It sounded familiar, like I had heard it before.
I opened the door, and to my surprise,
There stood a young lady with blond hair and brown eyes.

She said, “I have the answers; are you ready to play?”
So I grabbed my money and I said okay.
There were the answers that I had always sought.
Liquids, pills, and powders, and I bought and bought.

Then one day, my friend suddenly changed.
Her face became ugly, calloused, and deranged.
She grabbed my hand and we tore through the town.
My loved ones and friends could only watch and frown.

She kept whispering something I could only guess.
It sounded like she was repeating, “Yes, Yes, Yes.”

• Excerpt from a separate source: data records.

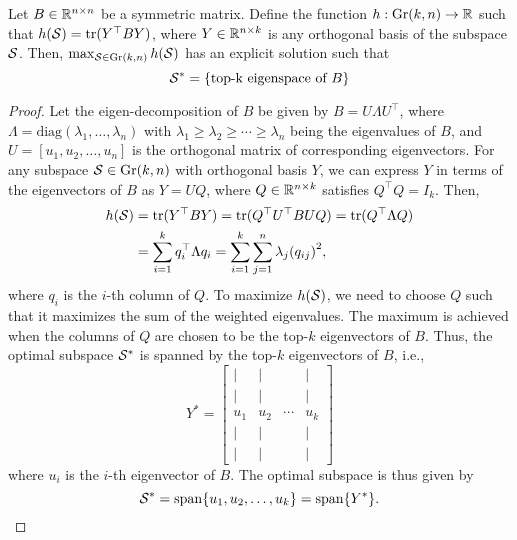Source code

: \begin{lemma}\label{lem:top-k}
    Let $B \in \mathbb{R}^{n \times n}$ be a symmetric matrix. Define the function $h: \text{Gr}(k,n) \to \mathbb{R}$ such that $h(\mathcal{S}) = \mathrm{tr}(Y^\top B Y)$, where $Y \in \mathbb{R}^{n \times k}$ is any orthogonal basis of the subspace $\mathcal{S}$. Then, $\max_{\mathcal{S} \in \text{Gr}(k,n)} h(\mathcal{S})$ has an explicit solution such that 
    \[
        \mathcal{S}^* = \{\textrm{top-k eigenspace of } B\}
    \]
    \begin{proof}
        Let the eigen-decomposition of $B$ be given by $B = U \Lambda U^\top$, where $\Lambda = \mathrm{diag}(\lambda_1, \ldots, \lambda_n)$ with $\lambda_1 \geq \lambda_2 \geq \cdots \geq \lambda_n$ being the eigenvalues of $B$, and $U = [u_1, u_2, \ldots, u_n]$ is the orthogonal matrix of corresponding eigenvectors. For any subspace $\mathcal{S} \in \text{Gr}(k,n)$ with orthogonal basis $Y$, we can express $Y$ in terms of the eigenvectors of $B$ as $Y = U Q$, where $Q \in \mathbb{R}^{n \times k}$ satisfies $Q^\top Q = I_k$. Then,
        \begin{equation*}
        \begin{split}
            h(\mathcal{S}) &= \mathrm{tr}(Y^\top B Y) = \mathrm{tr}(Q^\top U^\top B U Q) = \mathrm{tr}(Q^\top \Lambda Q) \\
            &= \sum_{i=1}^{k} q_i^\top \Lambda q_i = \sum_{i=1}^{k} \sum_{j=1}^{n} \lambda_j {(q_{ij})}^2,
        \end{split}
        \end{equation*}
        where $q_i$ is the $i$-th column of $Q$. To maximize $h(\mathcal{S})$, we need to choose $Q$ such that it maximizes the sum of the weighted eigenvalues. The maximum is achieved when the columns of $Q$ are chosen to be the top-$k$ eigenvectors of $B$. Thus, the optimal subspace $\mathcal{S}^*$ is spanned by the top-$k$ eigenvectors of $B$, i.e., 
        \[
            Y^* = \begin{bmatrix}
            | & | & & | \\
            | & | & & | \\
            u_1 & u_2 & \cdots & u_k \\
            | & | & & | \\
            | & | & & |
            \end{bmatrix}
        \]
        where $u_i$ is the $i$-th eigenvector of $B$. The optimal subspace is thus given by 
        \[
            \mathcal{S}^* = \mathrm{span}\{u_1, u_2, \ldots, u_k\} = \mathrm{span}\{Y^*\}.
        \]
    \end{proof}
\end{lemma}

How quickly from fun to very near death.
How quickly from one beer, to smoking crystal meth.
I thought of my family, oh what a mess,
But all I heard was screaming, “Yes, Yes, Yes.”

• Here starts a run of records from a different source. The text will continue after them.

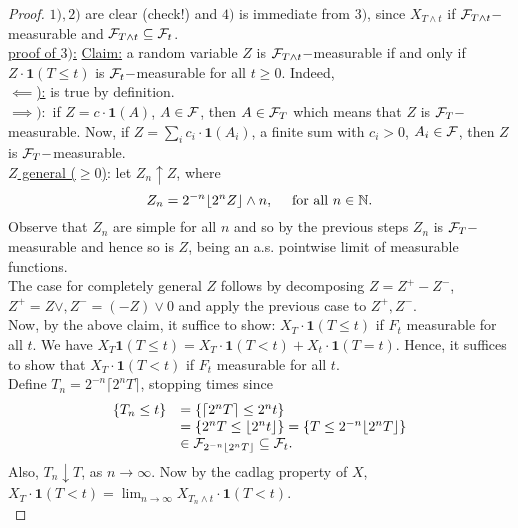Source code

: \documentclass{article}
\begin{document}
\begin{proof}
    $ 1), 2)$ are clear (check!) and $ 4)$ is immediate from $ 3)$, since $ X_{T\land t}$ if $ \mathcal{F}_{T\land t}-$measurable and $\mathcal{F}_{T\land t} \subseteq \mathcal{F}_{t}$.\\ 

\underline{proof of $ 3)$:} \underline{Claim:} a random variable $ Z$ is $ \mathcal{F}_{T\land t}-$measurable if and only if $ Z\cdot \mathbf{1}(T\leq t)$ is $ \mathcal{F}_{t}-$measurable for all $ t\geq 0$. Indeed, \\ 

\underline{$ \impliedby$):} is true by definition. \\ 

\underline{$ \implies):$} if $ Z = c\cdot \mathbf{1}(A)$, $ A\in \mathcal{F}$, then $ A\in \mathcal{F}_{T}$ which means that $ Z$ is $ \mathcal{F}_{T}-$measurable. Now, if $ Z =\displaystyle\sum_{i}c_{i}\cdot \mathbf{1}(A_{i}) $, a finite sum with $ c_{i}>0$, $ A_{i}\in \mathcal{F}$, then $ Z$ is $ \mathcal{F}_{T}-$measurable.\\ 

\underline{$ Z$ general ($ \geq 0$)}: let $ Z_{n}\uparrow Z$, where 
\[
	Z_{n} = 2^{-n}\lfloor 2^n Z\rfloor \land n, \quad \text{ for all } n \in \mathbb{N}.
\]
Observe that $ Z_{n}$ are simple for all $ n$ and so by the previous steps $ Z_{n}$ is $ \mathcal{F}_{T}-$measurable and hence so is $ Z$, being an a.s. pointwise limit of measurable functions.\\ 

The case for completely general $ Z$ follows by decomposing $ Z = Z^{+}-Z^{-}$, $ Z^{+} = Z \lor, Z^{-} = (-Z)\lor 0$ and apply the previous case to $ Z^{+}, Z^{-}$.\\ 

Now, by the above claim, it suffice to show: $ X_{T}\cdot \mathbf{1}(T\leq t)$ if $ F_{t}$ measurable for all $ t$. We have $ X_{T} \mathbf{1}(T\leq t) = X_{T}\cdot \mathbf{1}(T<t)+X_{t}\cdot \mathbf{1}(T=t)$. Hence, it suffices to show  that  $ X_{T}\cdot \mathbf{1}(T< t)$ if $ F_{t}$ measurable for all $ t$.\\ 

Define $ T_{n} = 2^{-n}\lceil 2^n T \rceil $, stopping times since 
\[
\begin{array}{ll}
	\{T_{n}\leq t\} &= \{\lceil 2^n T\rceil \leq 2^n t\} \\
			&= \{2^n T\leq \lfloor 2^n t\rfloor\} = \{T\leq 2^{-n}\lfloor 2^n T\rfloor\}\\ 
			&\in \mathcal{F}_{2^{-n}\lfloor 2^n T\rfloor}\subseteq \mathcal{F}_{t}.
\end{array}
\]
Also, $ T_{n}\downarrow T$, as $ n\to \infty$. Now by the cadlag property of $ X$,\\ 
$ X_{T}\cdot \mathbf{1}(T<t) = \lim_{n \to \infty} X_{T_{n}\land t}\cdot \mathbf{1}(T<t)$.\\ 


\end{proof}
\end{document}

I had to find help; I was at my wits end.
I had lost my child, my family, and my friends.

I said, “God are you there? Can you help me, please?”
A sudden peace came over me and I fell to my knees.
God answered the riddle that so long I did guess.
Why my addiction kept screaming, “Yes, Yes, Yes”

It’s because I kept asking night after night
It’s going to be different this time, right?

I said, “God, I’m not worth it; I feel like a jerk.”
He said, “Suit up and show up; it’s time to go to work.”

Now it’s been 9 years since I had my last line
It’s given me time to remember and think.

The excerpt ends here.